Add Propeller support to the Rustc compiler

Hi!

I suggest adding to the Rustc compiler support for the Propeller Post-Link time Optimization (PLO) as a step forward to the currently existing Profile-Guided Optimization (PGO) infrastructure.

You can think about Propeller as an alternative to the LLVM BOLT which is already can be used for Rust programs with cargo-pgo. Propeller is an interesting alternative since it does not require an additional external tool for the optimization process (LLVM BOLT has such a "limitation").

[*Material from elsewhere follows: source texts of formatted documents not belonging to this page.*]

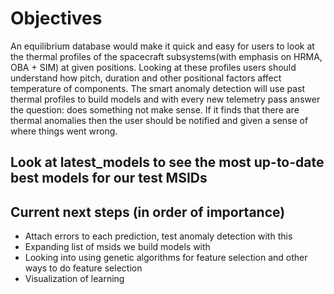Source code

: # Objectives

An equilibrium database would make it quick and easy for users to look at the thermal profiles of the spacecraft subsystems(with emphasis on HRMA, OBA + SIM) at given positions. Looking at these profiles users should understand how pitch, duration and other positional factors affect temperature of components. 
The smart anomaly detection will use past thermal profiles to build models and with every new telemetry pass answer the question: does something not make sense. If it finds that there are thermal anomalies then the user should be notified and given a sense of where things went wrong. 

## Look at latest_models to see the most up-to-date best models for our test MSIDs

## Current next steps (in order of importance) 
- Attach errors to each prediction, test anomaly detection with this
- Expanding list of msids we build models with 
- Looking into using genetic algorithms for feature selection and other ways to do feature selection
- Visualization of learning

Also, it helps to avoid the disassemble-assemble process which can be tricky for really large binaries (I already met some issues with optimizing ClickHouse binary with BOLT).

I have a bunch of hopefully helpful links about the topic:

After adding Propeller support to the Rustc compiler, I suggest adding an additional mode to cargo-pgo as it's already done for BOLT.

Mentioning here @Kobzol as a Rust PGO hero :slight_smile:

Hi :slight_smile: Couple of notes.

Are there some benchmarks that show how much/if is Propeller better than BOLT? I skimmed through the Propeller paper and it seemed to me that it's motivation was focused on distributed builds and warehouse-scale applications, which is not necessarily something that might be useful for the Rust compiler itself. Really the paper looked to me like Google is basically trying to reproduce BOLT, but with lower memory usage when optimizing binaries. I haven't really seen significant performance improvements of Propeller over BOLT. BOLT seems to generate much larger binaries, that's true, but that's an implementation issue that will be hopefully eventually resolved, with the layout rewrite.

Regarding adding support for any Rust programs, Rustc doesn't support BOLT directly, and probably shouldn't even know about it. You just pass some additional opaque linker flags to Rustc if you want the resulting binary to be BOLT-compatible. It would be ideal to have the same workflow for Propeller - if the binary needs to be compiled in some special way in order to support Propeller, and ideal way would be to just pass some -Cllvm-args=<propeller flags> to LLVM, so that the Rust compiler doesn't need to know about it at all (same as with BOLT).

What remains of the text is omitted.